08/08/2026
De obrero metalúrgico a negociador millonario: la historia de Jorge Messi
El pilar y representante legal del astro futbolístico dejó la fábrica para guiar la carrera que transformó el deporte mundial.
La muerte de Jorge Messi conmovió al ámbito deportivo internacional y devolvió a la luz el recorrido del hombre que acompañó cada paso de su hijo, Lionel Messi. Con un perfil extremadamente reservado, resultó una pieza indispensable en la evolución personal y profesional del capitán de la Selección Argentina.
Mucho antes de liderar contratos comerciales de magnitudes globales, Jorge Horacio Messi se desempeñó como obrero metalúrgico en la planta industrial de Acindar, ubicada en Villa Constitución. Allí cumplía extensas y desgastantes jornadas laborales para sostener la economía de su hogar.
Sus excompañeros de fábrica lo recuerdan por su dedicación, su bajo perfil y su constante predisposición para cooperar. Previo a su ingreso a la siderúrgica, el rosarino había ejercido como cobrador médico, operario en un taller de tornillos y estudió para técnico químico.
Su etapa en la planta estuvo marcada por su rol como inspector de control de calidad, función que lo identificaba con el uso de un característico casco rojo. El régimen laboral resultaba muy exigente, con turnos rotativos de 12 horas que incluían fines de semana y feriados.
Viajes, sacrificios y el sueño de Lionel
Para cumplir con sus obligaciones, Jorge viajaba diariamente más de una hora desde Rosario en colectivos de madrugada o compartiendo remises corporativos. En el entorno fabril era apodado afectuosamente como "Peluca" debido a su abundante cabellera de la época, y destacaban sus buenas condiciones para el fútbol amateur.
La realidad financiera de la familia distaba de ser holgada; junto a su esposa Celia Cuccittini alquilaban una vivienda y administraban con rigurosidad los ingresos para la crianza de sus cuatro hijos: Rodrigo, Matías, Lionel y María Sol. Mientras trabajaba en la metalúrgica, el padre acompañaba los prometedores inicios del "Diez" en las categorías infantiles de Newell's Old Boys.
La estabilidad familiar se alteró por completo cuando a Lionel le diagnosticaron un déficit de hormona de crecimiento, cuyo costoso tratamiento médico resultaba inaccesible para los recursos del hogar. La oportunidad de salvar la situación apareció con el interés del Fútbol Club Barcelona por fichar al juvenil y costear el proceso clínico.

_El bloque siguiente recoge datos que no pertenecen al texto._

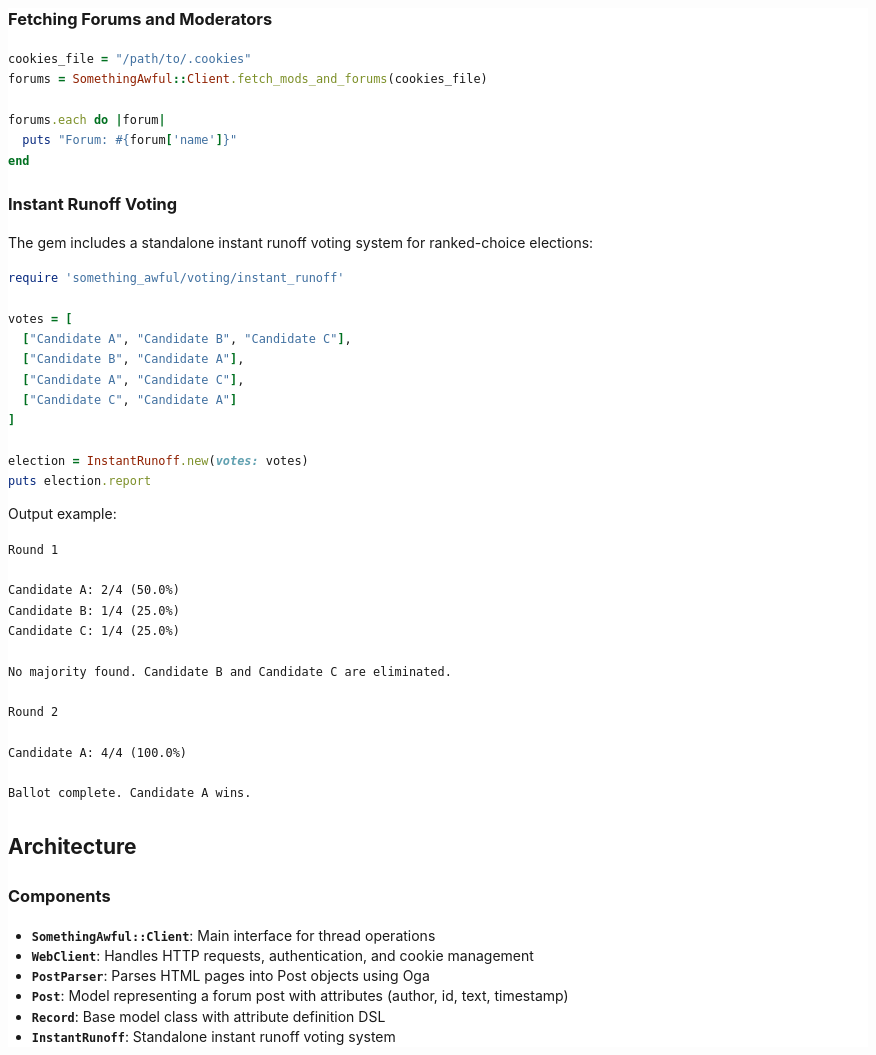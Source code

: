 ### Fetching Forums and Moderators

```ruby
cookies_file = "/path/to/.cookies"
forums = SomethingAwful::Client.fetch_mods_and_forums(cookies_file)

forums.each do |forum|
  puts "Forum: #{forum['name']}"
end
```

### Instant Runoff Voting

The gem includes a standalone instant runoff voting system for ranked-choice elections:

```ruby
require 'something_awful/voting/instant_runoff'

votes = [
  ["Candidate A", "Candidate B", "Candidate C"],
  ["Candidate B", "Candidate A"],
  ["Candidate A", "Candidate C"],
  ["Candidate C", "Candidate A"]
]

election = InstantRunoff.new(votes: votes)
puts election.report
```

Output example:
```
Round 1

Candidate A: 2/4 (50.0%)
Candidate B: 1/4 (25.0%)
Candidate C: 1/4 (25.0%)

No majority found. Candidate B and Candidate C are eliminated.

Round 2

Candidate A: 4/4 (100.0%)

Ballot complete. Candidate A wins.
```

## Architecture

### Components

- **`SomethingAwful::Client`**: Main interface for thread operations
- **`WebClient`**: Handles HTTP requests, authentication, and cookie management
- **`PostParser`**: Parses HTML pages into Post objects using Oga
- **`Post`**: Model representing a forum post with attributes (author, id, text, timestamp)
- **`Record`**: Base model class with attribute definition DSL
- **`InstantRunoff`**: Standalone instant runoff voting system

Ante la propuesta, Jorge tomó una determinación drástica que reconfiguró el destino familiar: renunció a su puesto en la siderúrgica, abandonó la seguridad laboral en el país y se trasladó a Cataluña para respaldar el anhelo de su hijo.
Del casco rojo a los despachos del mundo
La apuesta familiar modificó la historia del fútbol. Con la explosión deportiva del delantero en España, Jorge pasó de la producción industrial a comandar de manera exclusiva la representación y los intereses comerciales del futbolista.
A lo largo de dos décadas, lideró complejas renovaciones contractuales y convenios publicitarios multimillonarios con las corporaciones más influyentes del planeta. A pesar de manejar una de las marcas más valiosas del deporte, mantuvo hasta sus últimos días un estricto retiro de la exposición pública.